## EXERCISE REQUIREMENTS:
Only lines with the string "function" should be returned from the data below.

Data excerpts:
== Segment start ==

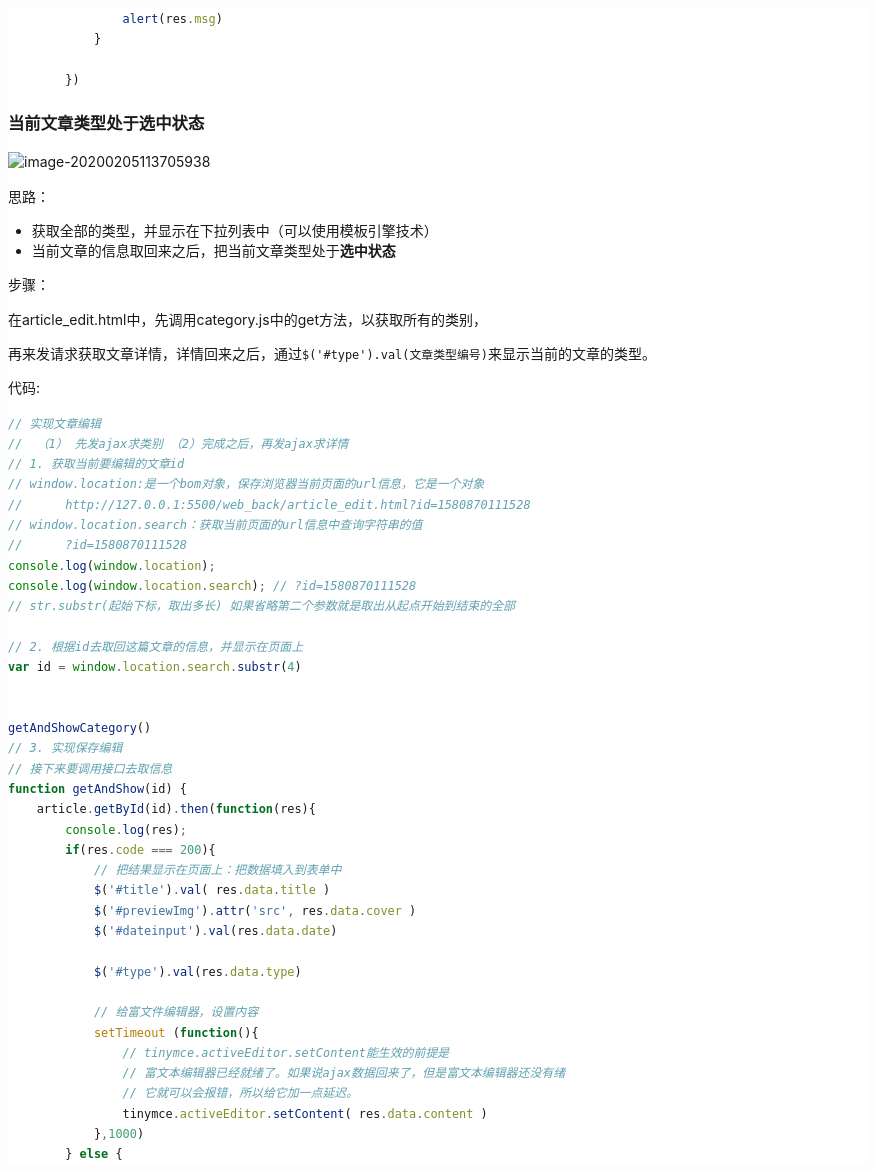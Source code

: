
 ```javascript
                alert(res.msg)
            }
            
        })
```





### 当前文章类型处于选中状态

![image-20200205113705938](asset/image-20200205113705938.png)

思路：

- 获取全部的类型，并显示在下拉列表中（可以使用模板引擎技术）
- 当前文章的信息取回来之后，把当前文章类型处于**选中状态**



步骤：

在article_edit.html中，先调用category.js中的get方法，以获取所有的类别，

再来发请求获取文章详情，详情回来之后，通过`$('#type').val(文章类型编号)`来显示当前的文章的类型。



代码:

```javascript
// 实现文章编辑
//  （1） 先发ajax求类别 （2）完成之后，再发ajax求详情
// 1. 获取当前要编辑的文章id
// window.location:是一个bom对象，保存浏览器当前页面的url信息，它是一个对象
//      http://127.0.0.1:5500/web_back/article_edit.html?id=1580870111528
// window.location.search：获取当前页面的url信息中查询字符串的值
//      ?id=1580870111528
console.log(window.location);
console.log(window.location.search); // ?id=1580870111528
// str.substr(起始下标，取出多长) 如果省略第二个参数就是取出从起点开始到结束的全部

// 2. 根据id去取回这篇文章的信息，并显示在页面上
var id = window.location.search.substr(4)


getAndShowCategory()
// 3. 实现保存编辑
// 接下来要调用接口去取信息
function getAndShow(id) {
    article.getById(id).then(function(res){
        console.log(res);
        if(res.code === 200){
            // 把结果显示在页面上：把数据填入到表单中
            $('#title').val( res.data.title )
            $('#previewImg').attr('src', res.data.cover )
            $('#dateinput').val(res.data.date)

            $('#type').val(res.data.type)

            // 给富文件编辑器，设置内容
            setTimeout (function(){
                // tinymce.activeEditor.setContent能生效的前提是
                // 富文本编辑器已经就绪了。如果说ajax数据回来了，但是富文本编辑器还没有绪
                // 它就可以会报错，所以给它加一点延迟。
                tinymce.activeEditor.setContent( res.data.content )
            },1000)
        } else {
```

== Segment end ==

## SOLUTION TO THIS TASK:
function getAndShow(id) {
    article.getById(id).then(function(res){
            setTimeout (function(){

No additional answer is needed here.